The disclosure relates to a solenoid device having a magnet armature and an armature counterpiece which is arranged at the end of the magnet armature, wherein the magnet armature and armature counterpiece can be moved in relation to one another, and an air gap, via which a magnetic series connection of the solenoid device is present, is provided between a magnet armature end and an armature counterpiece end.
Solenoid devices of the type mentioned at the beginning are known from the prior art. They may be embodied, for example, component of solenoid valves or in each case as a solenoid valve, wherein the solenoid valves can in turn be used for driver assistance devices, in particular ABS, TCS or ESP devices. The solenoid device has the magnet armature which can be moved in relation to the armature counterpiece. In this context, frequently only the magnet armature can be moved, while the armature counterpiece is arranged in a positionally fixed fashion. The armature counterpiece may be embodied, for example, as a pole core. In order to bring about the relative movement of the magnet armature and armature counterpiece, the two elements interact. For this purpose, for example the armature counterpiece has one or more coils, while the magnet armature is composed of a magnetizable or magnetic material. The armature counterpiece is provided at the end of the magnet armature. The magnet armature and the armature counterpiece are usually arranged with respect to one another in such a way that they cannot be connected to one another, irrespective of the movement of the magnet armature and armature counterpiece in relation to one another. Accordingly, between the magnet armature the armature counterpiece or the end of the magnet armature which faces the armature counterpiece and the end of the armature counterpiece which faces the magnet armature, that is to say the magnet armature end and the armature counterpiece end, there is a gap, referred to as the air gap or working air gap. The size of the air gap is dependent on the position of the magnet armature in relation to the armature counterpiece. The size of the air gap accordingly changes when the magnet armature and armature counterpiece move in relation to one another. The term air gap does not mean that the gap which is present between the magnet armature end the armature counterpiece end is actually filled with air. Instead, the gap can be filled with any desired media and serves only for spacing apart the magnet armature and the armature counterpiece.
The magnet armature and the armature counterpiece together form an actuating device. The magnetic force which can be generated by this actuating device and which implements the movement of the magnet armature and armature counterpiece in relation to one another is characterized by the size of the air gap. This means that the magnetic force is dependent on the size of the air gap, wherein as the air gap becomes smaller the magnetic force usually increases very strongly, usually exponentially. This strong increase as the air gap becomes smaller makes continuous adjustability or the proportionalization of the solenoid device more difficult.
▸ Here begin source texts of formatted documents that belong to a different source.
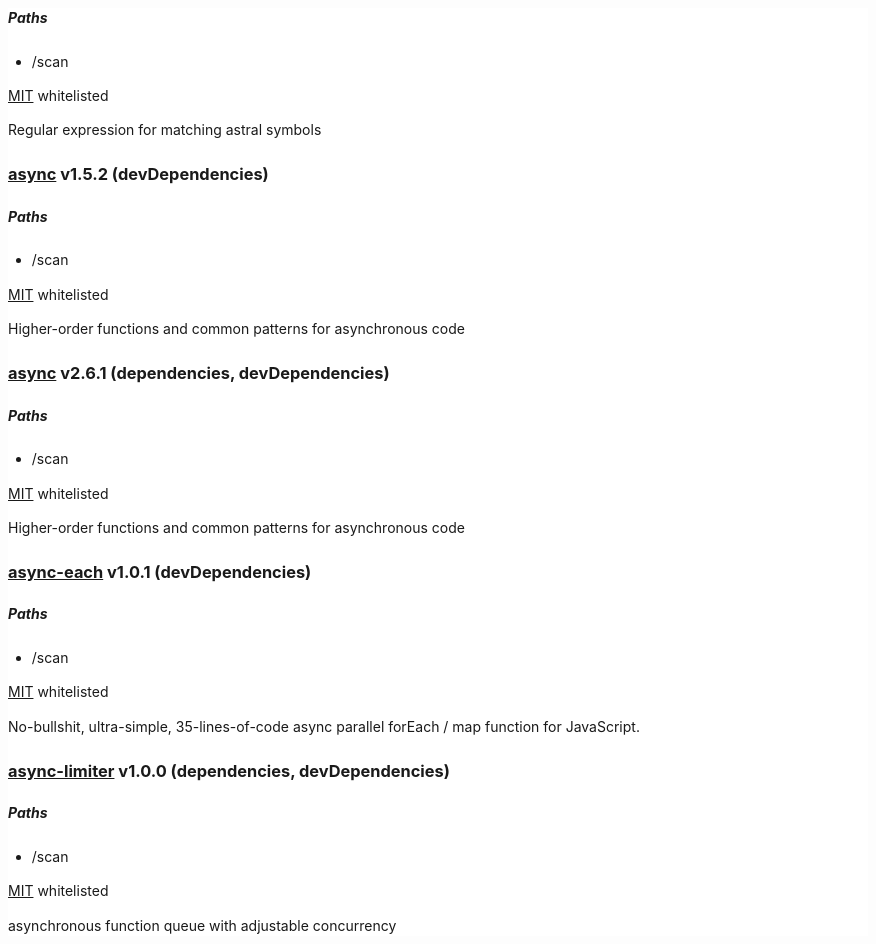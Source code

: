 ##### Paths
* /scan

<a href="http://opensource.org/licenses/mit-license">MIT</a> whitelisted

Regular expression for matching astral symbols

<a name="async"></a>
### <a href="https://github.com/caolan/async#readme">async</a> v1.5.2 (devDependencies)
#### 

##### Paths
* /scan

<a href="http://opensource.org/licenses/mit-license">MIT</a> whitelisted

Higher-order functions and common patterns for asynchronous code

<a name="async"></a>
### <a href="https://caolan.github.io/async/">async</a> v2.6.1 (dependencies, devDependencies)
#### 

##### Paths
* /scan

<a href="http://opensource.org/licenses/mit-license">MIT</a> whitelisted

Higher-order functions and common patterns for asynchronous code

<a name="async-each"></a>
### <a href="https://github.com/paulmillr/async-each/">async-each</a> v1.0.1 (devDependencies)
#### 

##### Paths
* /scan

<a href="http://opensource.org/licenses/mit-license">MIT</a> whitelisted

No-bullshit, ultra-simple, 35-lines-of-code async parallel forEach / map function for JavaScript.

<a name="async-limiter"></a>
### <a href="https://github.com/strml/async-limiter#readme">async-limiter</a> v1.0.0 (dependencies, devDependencies)
#### 

##### Paths
* /scan

<a href="http://opensource.org/licenses/mit-license">MIT</a> whitelisted

asynchronous function queue with adjustable concurrency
It is known that this strong increase in the magnetic force can be at least partially remedied by enlarging the air gap. This is due to the fact that the actuating force or magnetic force which can be implemented with the solenoid device, and which ensures that the relative movement of the magnet armature and the armature counterpiece occurs, is involved/decreases exponentially as the air gap grows. The profile of the magnetic force plotted against the size of the air gap therefore becomes flatter as the air gap becomes larger, but is at the same time at a relatively low level. However, this low level of the magnetic force is problematic without the possibility of geometrically increasing relevant parts of the solenoid device, in particular the at least one coil. This applies, in particular, when the solenoid device is used for a solenoid valve which is closed in the currentless state. Here, the available magnetic force must be sufficiently large to open the solenoid valve counter to a compression spring which acts in a closing fashion. The compression spring is usually embodied in such a strong way that it even in a slightly prestressed state it can overcome the opening force brought about by the operating medium of the solenoid valve or by the pressure difference across the solenoid valve. A very stiff compression spring is also necessary as a result of the enlargement of the air gap because the gradients of the spring force and of the magnetic force plotted against the difference of the magnetic armature and armature counterpiece should be matched to one another. In this context, the gradient of the spring force is frequently selected to be larger than the gradient of the magnetic force.
A further possible way of at least partially eliminating the increase in the magnetic force is to implement what is referred to as an immersion stage. In this context, one region of the armature counterpiece engages at least in certain areas in a recess in the magnet armature as soon as the magnet armature undershoots a certain distance from the armature counterpiece. The implementation of such an immersion stage in a solenoid device is, however, complex because very precise guidance of the magnet armature with respect to the armature counterpiece is necessary in order to avoid impacting or contact between the magnet armature and the armature counterpiece, even in the region of the immersion stage and, in particular, in the radial direction. Such contact would lead to a significant reduction in the efficiency of the actuating device which is composed of the magnet armature and armature counterpiece. The precise guidance may be implemented, for example, by precisely fitting the magnet armature into a magnet armature guide, formed for example by a housing of the solenoid device. However, on the other hand, it must also be possible to move the magnet armature as easily as possible, that is to say without a large application of force. As a result, during the manufacture of the solenoid device very small tolerances have to be implemented in order, on the one hand, to permit the immersion stage and, on the other hand, to permit easy movement of the magnet armature. However, this results in high manufacturing costs.